#### Directions
Please transcribe every record below exactly as it appears.

#### Exercise input
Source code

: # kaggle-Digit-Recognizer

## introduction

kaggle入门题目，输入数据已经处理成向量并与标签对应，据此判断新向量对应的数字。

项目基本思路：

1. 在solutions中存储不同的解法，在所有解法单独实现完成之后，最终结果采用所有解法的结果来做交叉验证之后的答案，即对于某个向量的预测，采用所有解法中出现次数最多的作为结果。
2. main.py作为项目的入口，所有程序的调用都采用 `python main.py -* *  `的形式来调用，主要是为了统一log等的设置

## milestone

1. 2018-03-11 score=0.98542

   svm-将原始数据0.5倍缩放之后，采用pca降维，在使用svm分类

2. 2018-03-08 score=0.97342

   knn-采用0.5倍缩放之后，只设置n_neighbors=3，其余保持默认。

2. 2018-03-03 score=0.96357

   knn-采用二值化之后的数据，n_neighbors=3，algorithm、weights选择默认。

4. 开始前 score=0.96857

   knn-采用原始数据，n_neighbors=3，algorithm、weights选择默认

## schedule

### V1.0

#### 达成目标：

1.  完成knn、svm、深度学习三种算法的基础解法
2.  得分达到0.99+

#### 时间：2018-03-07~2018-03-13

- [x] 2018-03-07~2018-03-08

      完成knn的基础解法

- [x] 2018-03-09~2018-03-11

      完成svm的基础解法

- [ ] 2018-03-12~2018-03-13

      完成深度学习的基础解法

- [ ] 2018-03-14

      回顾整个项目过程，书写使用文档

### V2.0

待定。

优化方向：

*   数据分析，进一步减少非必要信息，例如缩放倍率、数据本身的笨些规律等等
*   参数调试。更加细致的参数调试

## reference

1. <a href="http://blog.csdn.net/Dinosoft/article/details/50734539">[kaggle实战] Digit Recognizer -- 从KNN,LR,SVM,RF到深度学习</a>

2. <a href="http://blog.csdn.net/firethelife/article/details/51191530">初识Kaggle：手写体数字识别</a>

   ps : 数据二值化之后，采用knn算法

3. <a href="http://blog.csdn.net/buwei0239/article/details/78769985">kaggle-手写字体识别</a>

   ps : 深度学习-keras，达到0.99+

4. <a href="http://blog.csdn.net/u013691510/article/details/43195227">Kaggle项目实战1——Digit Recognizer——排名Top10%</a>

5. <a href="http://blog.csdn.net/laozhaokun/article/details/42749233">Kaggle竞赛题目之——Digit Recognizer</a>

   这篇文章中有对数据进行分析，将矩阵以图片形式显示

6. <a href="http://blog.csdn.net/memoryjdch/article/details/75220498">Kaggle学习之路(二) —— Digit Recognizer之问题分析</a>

#### Answer box
Source code

: # kaggle-Digit-Recognizer

## introduction

kaggle入门题目，输入数据已经处理成向量并与标签对应，据此判断新向量对应的数字。

项目基本思路：

1. 在solutions中存储不同的解法，在所有解法单独实现完成之后，最终结果采用所有解法的结果来做交叉验证之后的答案，即对于某个向量的预测，采用所有解法中出现次数最多的作为结果。
2. main.py作为项目的入口，所有程序的调用都采用 `python main.py -* *  `的形式来调用，主要是为了统一log等的设置

## milestone

1. 2018-03-11 score=0.98542

   svm-将原始数据0.5倍缩放之后，采用pca降维，在使用svm分类

2. 2018-03-08 score=0.97342

   knn-采用0.5倍缩放之后，只设置n_neighbors=3，其余保持默认。

2. 2018-03-03 score=0.96357

   knn-采用二值化之后的数据，n_neighbors=3，algorithm、weights选择默认。

4. 开始前 score=0.96857

   knn-采用原始数据，n_neighbors=3，algorithm、weights选择默认

## schedule

### V1.0

#### 达成目标：

1.  完成knn、svm、深度学习三种算法的基础解法
2.  得分达到0.99+

#### 时间：2018-03-07~2018-03-13

- [x] 2018-03-07~2018-03-08

      完成knn的基础解法

- [x] 2018-03-09~2018-03-11

      完成svm的基础解法

- [ ] 2018-03-12~2018-03-13

      完成深度学习的基础解法

- [ ] 2018-03-14

      回顾整个项目过程，书写使用文档

### V2.0

待定。

优化方向：

*   数据分析，进一步减少非必要信息，例如缩放倍率、数据本身的笨些规律等等
*   参数调试。更加细致的参数调试

## reference

1. <a href="http://blog.csdn.net/Dinosoft/article/details/50734539">[kaggle实战] Digit Recognizer -- 从KNN,LR,SVM,RF到深度学习</a>

2. <a href="http://blog.csdn.net/firethelife/article/details/51191530">初识Kaggle：手写体数字识别</a>

   ps : 数据二值化之后，采用knn算法

3. <a href="http://blog.csdn.net/buwei0239/article/details/78769985">kaggle-手写字体识别</a>

   ps : 深度学习-keras，达到0.99+

4. <a href="http://blog.csdn.net/u013691510/article/details/43195227">Kaggle项目实战1——Digit Recognizer——排名Top10%</a>

5. <a href="http://blog.csdn.net/laozhaokun/article/details/42749233">Kaggle竞赛题目之——Digit Recognizer</a>

   这篇文章中有对数据进行分析，将矩阵以图片形式显示

6. <a href="http://blog.csdn.net/memoryjdch/article/details/75220498">Kaggle学习之路(二) —— Digit Recognizer之问题分析</a>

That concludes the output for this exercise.